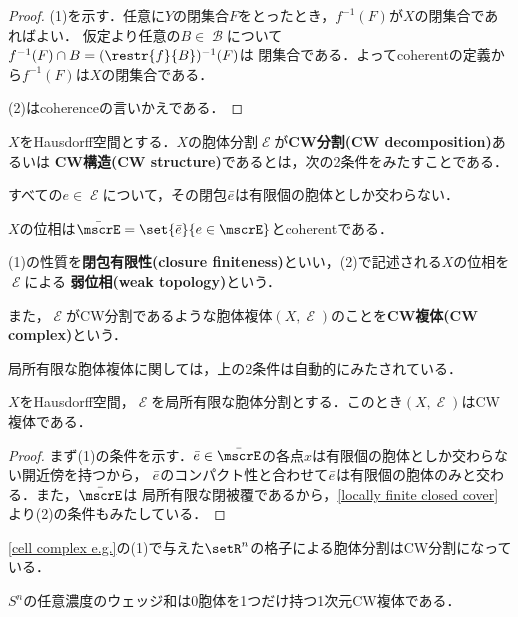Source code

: \documentclass[uplatex]{jsarticle}
\newcommand{\setinverse}[2]{#1 ^{-1}(#2)}
\begin{document}
\begin{proof}
  (1)を示す．任意に$Y$の閉集合$F$をとったとき，$\setinverse{f}{F}$が$X$の閉集合であればよい．
  仮定より任意の$B\in \mscrB$について$\setinverse{f}{F}\cap B=\setinverse{(\restr{f}{B})}{F}$は
  閉集合である．よってcoherentの定義から$\setinverse{f}{F}$は$X$の閉集合である．

  (2)はcoherenceの言いかえである．
\end{proof}

\begin{definition}
  $X$をHausdorff空間とする．$X$の胞体分割$\mscrE$が\textbf{CW分割(CW decomposition)}あるいは
  \textbf{CW構造(CW structure)}であるとは，次の2条件をみたすことである．
  \begin{enumarabicp}
    \item
    すべての$e\in \mscrE$について，その閉包$\Bar{e}$は有限個の胞体としか交わらない．
    \item
    $X$の位相は$\Bar{\mscrE}=\set{\Bar{e}}{e\in \mscrE}$とcoherentである．
  \end{enumarabicp}
  (1)の性質を\textbf{閉包有限性(closure finiteness)}といい，(2)で記述される$X$の位相を$\mscrE$による
  \textbf{弱位相(weak topology)}という．

  また，$\mscrE$がCW分割であるような胞体複体$(X,\mscrE)$のことを\textbf{CW複体(CW complex)}という．
\end{definition}

局所有限な胞体複体に関しては，上の2条件は自動的にみたされている．

\begin{proposition}
  $X$をHausdorff空間，$\mscrE$を局所有限な胞体分割とする．このとき$(X,\mscrE)$はCW複体である．
\end{proposition}

\begin{proof}
  まず(1)の条件を示す．$\Bar{e}\in \Bar{\mscrE}$の各点$x$は有限個の胞体としか交わらない開近傍を持つから，
  $\Bar{e}$のコンパクト性と合わせて$\Bar{e}$は有限個の胞体のみと交わる．また，$\Bar{\mscrE}$は
  局所有限な閉被覆であるから，\cref{locally finite closed cover}より(2)の条件もみたしている．
\end{proof}

\begin{example}
  \begin{enumarabicp}
    \item
    \cref{cell complex e.g.}の(1)で与えた$\setR^n$の格子による胞体分割はCW分割になっている．
    \item
    $S^n$の任意濃度のウェッジ和は0胞体を1つだけ持つ1次元CW複体である．
  \end{enumarabicp}
\end{example}
\end{document}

EXERCISE INSTRUCTIONS: What needs duplicating is the run of lines from the one containing "(2)はcoherenceの言いかえである．" through the last line of the entries above, exact and complete.

ANSWER AREA:
  (2)はcoherenceの言いかえである．
\end{proof}

\begin{definition}
  $X$をHausdorff空間とする．$X$の胞体分割$\mscrE$が\textbf{CW分割(CW decomposition)}あるいは
  \textbf{CW構造(CW structure)}であるとは，次の2条件をみたすことである．
  \begin{enumarabicp}
    \item
    すべての$e\in \mscrE$について，その閉包$\Bar{e}$は有限個の胞体としか交わらない．
    \item
    $X$の位相は$\Bar{\mscrE}=\set{\Bar{e}}{e\in \mscrE}$とcoherentである．
  \end{enumarabicp}
  (1)の性質を\textbf{閉包有限性(closure finiteness)}といい，(2)で記述される$X$の位相を$\mscrE$による
  \textbf{弱位相(weak topology)}という．

  また，$\mscrE$がCW分割であるような胞体複体$(X,\mscrE)$のことを\textbf{CW複体(CW complex)}という．
\end{definition}

局所有限な胞体複体に関しては，上の2条件は自動的にみたされている．

\begin{proposition}
  $X$をHausdorff空間，$\mscrE$を局所有限な胞体分割とする．このとき$(X,\mscrE)$はCW複体である．
\end{proposition}

\begin{proof}
  まず(1)の条件を示す．$\Bar{e}\in \Bar{\mscrE}$の各点$x$は有限個の胞体としか交わらない開近傍を持つから，
  $\Bar{e}$のコンパクト性と合わせて$\Bar{e}$は有限個の胞体のみと交わる．また，$\Bar{\mscrE}$は
  局所有限な閉被覆であるから，\cref{locally finite closed cover}より(2)の条件もみたしている．
\end{proof}

\begin{example}
  \begin{enumarabicp}
    \item
    \cref{cell complex e.g.}の(1)で与えた$\setR^n$の格子による胞体分割はCW分割になっている．
    \item
    $S^n$の任意濃度のウェッジ和は0胞体を1つだけ持つ1次元CW複体である．
  \end{enumarabicp}
\end{example}
\end{document}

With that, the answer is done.